Pour changer la position du coutre à volonté, il faut qu’il soit à l’aise dans la mortoise où il est placé, sans y être assujetti par des coins, mais par la seule disposition du ployon DD. Supposons que l’oreille est placée du côté gauche, on pose alors le bout du ployon contre la face gauche de la cheville de fer qui est enfoncée dans l’âge près des manches, le milieu du ployon vient passer derrière le coutre, & se reposer sur son côté droit ; ensuite on fait effort pour le courber, afin que son extrémité antérieure vienne passer & s’appuyer à la gauche de la cheville qui est sur l’âge devant le coutre. La pression du ployon contre le coutre, l’assujettit solidement dans sa mortoise ; mais cette mortoise étant large, la force du ployon qui agit sur la droite du coutre, porte son manche à gauche, tandis que son tranchant s’incline vers la droite qui est le côté opposé à l’oreille. Quand on transporte l’oreille du côté droit, on change absolument la disposition du ployon, afin que sa pression agisse de manière à porter la pointe du coutre vers la gauche : pour cet effet on a une seconde cheville de fer, qui est dans l’âge, à côté de celle qu’on voit près des manches, de sorte qu’à cet endroit, le bout du ployon est toujours entre deux chevilles : lorsqu’on veut changer sa position, relativement à celle que doit avoir le coutre, on sort de son trou la cheville qui est en avant du coutre, qui, pour cet effet, y doit être à l’aise, afin qu’on puisse la tirer avec facilité ; alors on dispose le ployon comme il doit l’être, & on remet la cheville en place pour l’assujettir. C’est une petite manœuvre qu’on est obligé de faire toutes les fois qu’on change l’oreille de côté, ce qui arrive au bout de chaque raie.

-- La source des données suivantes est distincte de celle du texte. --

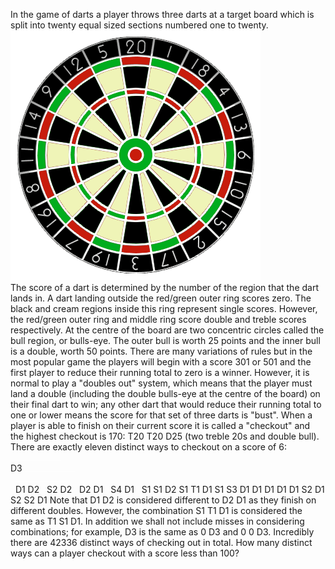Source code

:   In the game of darts a player throws three darts at a target board which is split into twenty equal sized sections numbered one to twenty.    <img src='project/images/p_109.gif' width='400' height='400' alt='' /><br />    The score of a dart is determined by the number of the region that the dart lands in. A dart landing outside the red/green outer ring scores zero. The black and cream regions inside this ring represent single scores. However, the red/green outer ring and middle ring score double and treble scores respectively.  At the centre of the board are two concentric circles called the bull region, or bulls-eye. The outer bull is worth 25 points and the inner bull is a double, worth 50 points.  There are many variations of rules but in the most popular game the players will begin with a score 301 or 501 and the first player to reduce their running total to zero is a winner. However, it is normal to play a &quot;doubles out&quot; system, which means that the player must land a double (including the double bulls-eye at the centre of the board) on their final dart to win; any other dart that would reduce their running total to one or lower means the score for that set of three darts is &quot;bust&quot;.  When a player is able to finish  on their current score it is called a &quot;checkout&quot; and the highest checkout is 170: T20 T20 D25 (two treble 20s and double bull).  There are exactly eleven distinct ways to checkout on a score of 6:        <img src='images/spacer.gif' width='80' height='1' alt='' /><br />D3  <img src='images/spacer.gif' width='80' height='1' alt='' /><br />&nbsp;  <img src='images/spacer.gif' width='80' height='1' alt='' /><br />&nbsp;      D1  D2  &nbsp;      S2  D2  &nbsp;      D2  D1  &nbsp;      S4  D1  &nbsp;      S1  S1  D2      S1  T1  D1      S1  S3  D1      D1  D1  D1      D1  S2  D1      S2  S2  D1        Note that D1 D2 is considered different to D2 D1 as they finish on different doubles. However, the combination S1 T1 D1 is considered the same as T1 S1 D1.  In addition we shall not include misses in considering combinations; for example, D3 is the same as 0 D3 and 0 0 D3.  Incredibly there are 42336 distinct ways of checking out in total.  How many distinct ways can a player checkout with a score less than 100?    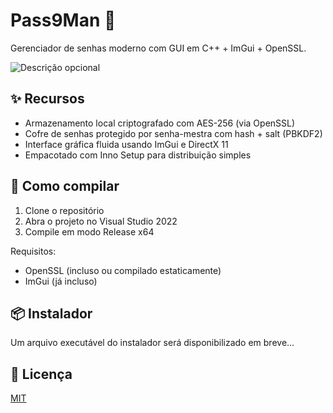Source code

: # Pass9Man 🔐

Gerenciador de senhas moderno com GUI em C++ + ImGui + OpenSSL.

![Descrição opcional](assets/PASS9MAN_VIDEO2.gif)

## ✨ Recursos

- Armazenamento local criptografado com AES-256 (via OpenSSL)
- Cofre de senhas protegido por senha-mestra com hash + salt (PBKDF2)
- Interface gráfica fluida usando ImGui e DirectX 11
- Empacotado com Inno Setup para distribuição simples

## 🚀 Como compilar

1. Clone o repositório
2. Abra o projeto no Visual Studio 2022
3. Compile em modo Release x64

Requisitos:
- OpenSSL (incluso ou compilado estaticamente)
- ImGui (já incluso)

## 📦 Instalador

Um arquivo executável do instalador será disponibilizado em breve...

## 📄 Licença

[MIT](LICENSE)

La charrue à tourne-oreille est un des meilleurs instrumens d’agriculture, sur-tout pour les labours en terrein plat : il est vrai que pour cultiver les terres qui sont en pente, elle est moins avantageuse, parce que son sep est très-large, & que le charretier fatigueroit beaucoup pour le retenir dans son assiette. Dans toutes sortes de terres légères, on peut l’employer avec succès : dans les terres fortes, elle avanceroit moins l’ouvrage, parce que la forme de son sep doit lui faire éprouver des frottemens considérables, qui doivent beaucoup retarder sa marche dans le sillon. On peut considérer le coyau qui repose sur le sep, comme un double versoir arrondi, qui est d’un usage merveilleux pour empêcher que la terre ne retombe sur le sep, & pour écarter les racines des plantes qui viendroient s’embarrasser dans les manches & à l’extrémité de l’âge : sa forme arrondie le rend bien plus utile que le gendarme qui n’offre qu’une petite surface, peu capable de produire les mêmes effets que le coyau : il seroit à désirer que son angle fût plus rapproché de l’âge, afin de prévenir la chute de la terre sur le sep.